▶ **Given records**:
━━━━━━━━━━
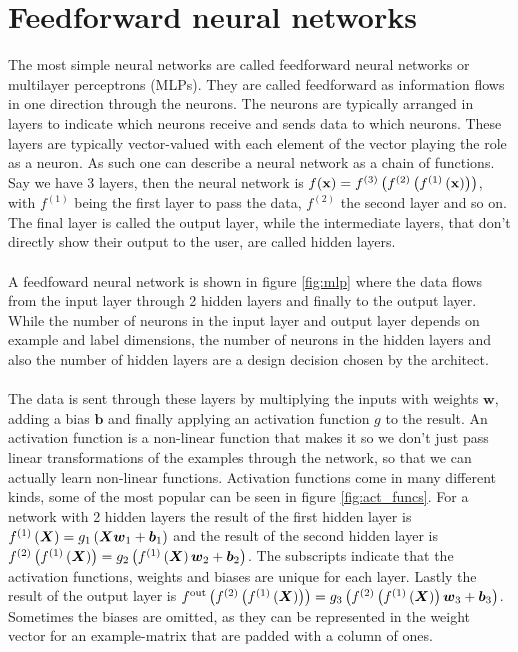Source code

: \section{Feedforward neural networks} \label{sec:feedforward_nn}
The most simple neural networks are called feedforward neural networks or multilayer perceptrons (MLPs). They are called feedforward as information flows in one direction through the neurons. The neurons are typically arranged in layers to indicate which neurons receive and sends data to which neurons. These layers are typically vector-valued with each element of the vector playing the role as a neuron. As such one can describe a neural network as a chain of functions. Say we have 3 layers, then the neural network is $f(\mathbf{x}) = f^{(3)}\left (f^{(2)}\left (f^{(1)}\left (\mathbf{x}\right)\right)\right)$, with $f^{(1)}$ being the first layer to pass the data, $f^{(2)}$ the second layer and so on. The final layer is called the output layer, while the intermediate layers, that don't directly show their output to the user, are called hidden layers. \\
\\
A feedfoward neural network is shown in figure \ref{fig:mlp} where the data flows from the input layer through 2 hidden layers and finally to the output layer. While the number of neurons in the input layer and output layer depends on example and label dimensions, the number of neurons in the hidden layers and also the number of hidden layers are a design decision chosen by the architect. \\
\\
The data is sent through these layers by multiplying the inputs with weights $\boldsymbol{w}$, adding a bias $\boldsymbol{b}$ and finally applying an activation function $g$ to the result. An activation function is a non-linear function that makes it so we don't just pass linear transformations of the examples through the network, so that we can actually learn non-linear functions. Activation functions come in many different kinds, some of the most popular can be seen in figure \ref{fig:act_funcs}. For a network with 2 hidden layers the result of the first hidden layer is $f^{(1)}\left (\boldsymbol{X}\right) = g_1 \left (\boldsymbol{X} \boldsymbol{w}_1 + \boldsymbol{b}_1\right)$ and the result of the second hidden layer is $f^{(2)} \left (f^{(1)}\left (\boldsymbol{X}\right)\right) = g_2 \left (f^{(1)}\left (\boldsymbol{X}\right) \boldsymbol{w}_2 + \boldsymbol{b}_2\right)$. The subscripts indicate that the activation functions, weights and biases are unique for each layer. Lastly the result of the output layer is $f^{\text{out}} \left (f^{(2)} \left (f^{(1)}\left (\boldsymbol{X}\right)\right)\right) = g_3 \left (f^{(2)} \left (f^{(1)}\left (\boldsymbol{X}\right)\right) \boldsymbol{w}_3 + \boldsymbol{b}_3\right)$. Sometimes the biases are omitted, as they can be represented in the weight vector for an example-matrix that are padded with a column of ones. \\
━━━━━━━━━━
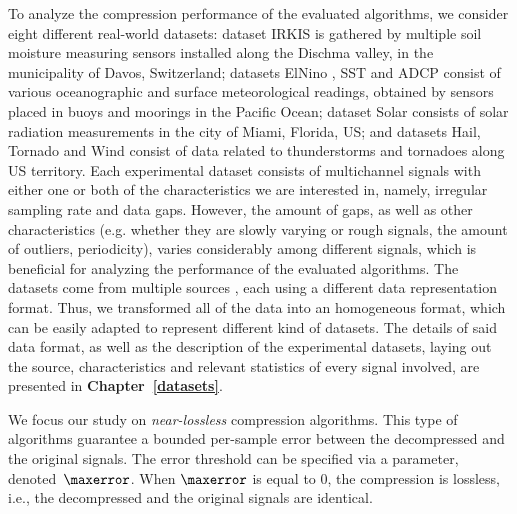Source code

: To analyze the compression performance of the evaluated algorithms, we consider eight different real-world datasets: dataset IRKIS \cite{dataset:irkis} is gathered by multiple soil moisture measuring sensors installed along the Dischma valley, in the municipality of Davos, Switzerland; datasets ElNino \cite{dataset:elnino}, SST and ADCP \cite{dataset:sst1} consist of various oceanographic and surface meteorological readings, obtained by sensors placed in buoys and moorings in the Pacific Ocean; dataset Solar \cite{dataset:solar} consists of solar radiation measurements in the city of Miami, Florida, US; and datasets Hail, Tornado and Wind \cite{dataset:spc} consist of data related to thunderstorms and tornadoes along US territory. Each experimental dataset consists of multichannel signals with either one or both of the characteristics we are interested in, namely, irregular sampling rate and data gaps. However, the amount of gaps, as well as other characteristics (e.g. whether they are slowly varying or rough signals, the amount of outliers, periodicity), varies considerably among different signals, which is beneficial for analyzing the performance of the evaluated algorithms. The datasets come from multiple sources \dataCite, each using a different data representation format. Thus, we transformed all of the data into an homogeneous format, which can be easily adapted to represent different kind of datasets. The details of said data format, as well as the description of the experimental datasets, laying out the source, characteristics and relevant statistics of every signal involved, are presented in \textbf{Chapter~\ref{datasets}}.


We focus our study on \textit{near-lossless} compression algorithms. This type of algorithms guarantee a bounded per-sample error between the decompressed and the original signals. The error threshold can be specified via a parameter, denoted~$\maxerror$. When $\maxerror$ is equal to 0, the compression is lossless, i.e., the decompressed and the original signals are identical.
━━━━━━━━━━
▶ **The task**:
Collect every line above that contains the word "label".

▶ **Reply**:
: \section{Feedforward neural networks} \label{sec:feedforward_nn}
A feedfoward neural network is shown in figure \ref{fig:mlp} where the data flows from the input layer through 2 hidden layers and finally to the output layer. While the number of neurons in the input layer and output layer depends on example and label dimensions, the number of neurons in the hidden layers and also the number of hidden layers are a design decision chosen by the architect. \\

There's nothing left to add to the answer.